Eine urtümliche Krötenverwandtschaft

Eine urtümliche Krötenverwandtschaft

Das Mammut der Krötenwelt

Die Berichte über den Fund aus dem Pleistozän erinnerten den Biologen Joan Mayol daran, dass er 1978 eine Gewöhnliche Geburtshelferkröte auf Mallorca gefunden hatte. Er fischte das Tierchen aus seinem Sammlungsglas und staunte nicht schlecht, dass es bei näherer Betrachtung alles andere als gewöhnlich war: Da hatte er wohl ein lebendes Fossil entdeckt! Auf Mallorca gelang es ihm, in den abgelegenen Schluchten der Serra de Tramuntana lebende Kaulquappen und frisch metamorphosierte Jungkröten zu finden. Eine wissenschaftliche Sensation! Die Kröte war für den Froschforscher das, was für andere die Begegnung mit einem leibhaftigen Mammut wäre.

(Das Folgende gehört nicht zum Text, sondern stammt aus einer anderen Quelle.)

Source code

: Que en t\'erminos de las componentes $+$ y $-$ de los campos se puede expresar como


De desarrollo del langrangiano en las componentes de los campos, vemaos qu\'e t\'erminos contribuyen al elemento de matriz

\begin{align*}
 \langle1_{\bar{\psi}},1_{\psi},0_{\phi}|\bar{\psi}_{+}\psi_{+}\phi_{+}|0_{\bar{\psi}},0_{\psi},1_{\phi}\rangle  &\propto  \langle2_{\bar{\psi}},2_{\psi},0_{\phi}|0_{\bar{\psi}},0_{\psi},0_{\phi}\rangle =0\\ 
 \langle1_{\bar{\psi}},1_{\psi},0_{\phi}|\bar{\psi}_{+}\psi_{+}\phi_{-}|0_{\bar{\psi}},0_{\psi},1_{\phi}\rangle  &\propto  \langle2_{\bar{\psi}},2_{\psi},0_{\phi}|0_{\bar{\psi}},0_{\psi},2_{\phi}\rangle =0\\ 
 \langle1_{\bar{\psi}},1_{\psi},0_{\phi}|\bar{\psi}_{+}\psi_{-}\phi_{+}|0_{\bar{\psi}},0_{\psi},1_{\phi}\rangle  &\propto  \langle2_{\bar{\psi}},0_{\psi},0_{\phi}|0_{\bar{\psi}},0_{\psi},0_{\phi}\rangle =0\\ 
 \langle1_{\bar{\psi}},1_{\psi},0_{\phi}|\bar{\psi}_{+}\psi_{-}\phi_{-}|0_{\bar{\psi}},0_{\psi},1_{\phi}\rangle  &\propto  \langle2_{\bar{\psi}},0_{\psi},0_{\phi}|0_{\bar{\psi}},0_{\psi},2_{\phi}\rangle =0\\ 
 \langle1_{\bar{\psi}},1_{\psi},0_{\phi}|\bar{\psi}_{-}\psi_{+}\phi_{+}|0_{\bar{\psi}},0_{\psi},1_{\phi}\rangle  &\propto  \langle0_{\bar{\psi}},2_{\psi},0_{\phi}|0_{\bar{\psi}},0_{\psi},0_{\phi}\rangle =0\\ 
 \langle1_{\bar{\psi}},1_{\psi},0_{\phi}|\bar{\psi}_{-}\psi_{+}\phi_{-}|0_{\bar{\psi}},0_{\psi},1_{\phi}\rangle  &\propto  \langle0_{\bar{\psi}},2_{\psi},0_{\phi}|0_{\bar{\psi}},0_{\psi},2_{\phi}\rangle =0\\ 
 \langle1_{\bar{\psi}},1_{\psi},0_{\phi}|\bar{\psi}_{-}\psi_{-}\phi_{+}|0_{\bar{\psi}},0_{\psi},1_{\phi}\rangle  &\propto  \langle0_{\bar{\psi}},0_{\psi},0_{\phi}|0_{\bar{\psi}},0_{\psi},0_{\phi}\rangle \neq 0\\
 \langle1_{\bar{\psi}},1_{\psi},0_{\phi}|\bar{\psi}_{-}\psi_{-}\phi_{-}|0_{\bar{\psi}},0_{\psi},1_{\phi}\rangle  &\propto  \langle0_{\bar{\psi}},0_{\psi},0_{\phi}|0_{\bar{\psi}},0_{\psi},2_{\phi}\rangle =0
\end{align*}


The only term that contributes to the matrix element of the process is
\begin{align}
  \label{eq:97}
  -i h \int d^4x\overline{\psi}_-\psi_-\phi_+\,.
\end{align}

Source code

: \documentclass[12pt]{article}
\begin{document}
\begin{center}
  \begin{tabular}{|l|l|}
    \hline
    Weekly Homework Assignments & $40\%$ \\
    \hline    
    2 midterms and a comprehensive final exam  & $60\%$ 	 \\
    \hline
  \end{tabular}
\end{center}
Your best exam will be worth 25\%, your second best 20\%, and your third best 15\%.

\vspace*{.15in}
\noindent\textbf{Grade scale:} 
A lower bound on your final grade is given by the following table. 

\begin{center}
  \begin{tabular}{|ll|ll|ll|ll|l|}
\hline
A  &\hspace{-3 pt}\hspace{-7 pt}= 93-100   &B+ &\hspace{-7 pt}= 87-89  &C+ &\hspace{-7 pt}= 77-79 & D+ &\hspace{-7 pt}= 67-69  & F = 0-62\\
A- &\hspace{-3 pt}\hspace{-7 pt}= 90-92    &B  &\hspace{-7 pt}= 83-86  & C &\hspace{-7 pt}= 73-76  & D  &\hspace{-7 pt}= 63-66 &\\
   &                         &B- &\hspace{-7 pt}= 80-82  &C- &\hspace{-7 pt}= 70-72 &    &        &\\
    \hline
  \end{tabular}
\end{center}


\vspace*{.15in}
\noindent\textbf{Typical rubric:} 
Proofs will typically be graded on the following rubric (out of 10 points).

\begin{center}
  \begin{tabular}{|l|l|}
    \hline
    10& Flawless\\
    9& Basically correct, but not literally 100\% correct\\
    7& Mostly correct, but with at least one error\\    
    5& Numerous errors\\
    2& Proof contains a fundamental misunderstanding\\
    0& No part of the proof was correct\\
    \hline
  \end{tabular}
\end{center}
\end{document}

Schwer emanzipiert: Männchen als Hebammen und Tagesmütter

Versteckt in tiefen Schluchten

Allerdings blieb es auch nach ausgiebiger Suche bei einer Handvoll Fundstellen. Offenbar waren die Krötchen nur knapp dem Aussterben entronnen. Einst waren sie auf Mallorca weit verbreitet. Vermutlich wurden sie von der Vipernatter und dem Iberischen Wasserfrosch, die schon in der Antike mit dem Menschen auf die Insel gekommen waren, schlicht und einfach aufgefressen. Einzig in den Schluchten der Serra de Tramuntana war es den Invasoren zu kalt, sodass die Kröten hier ein letztes Refugium fanden.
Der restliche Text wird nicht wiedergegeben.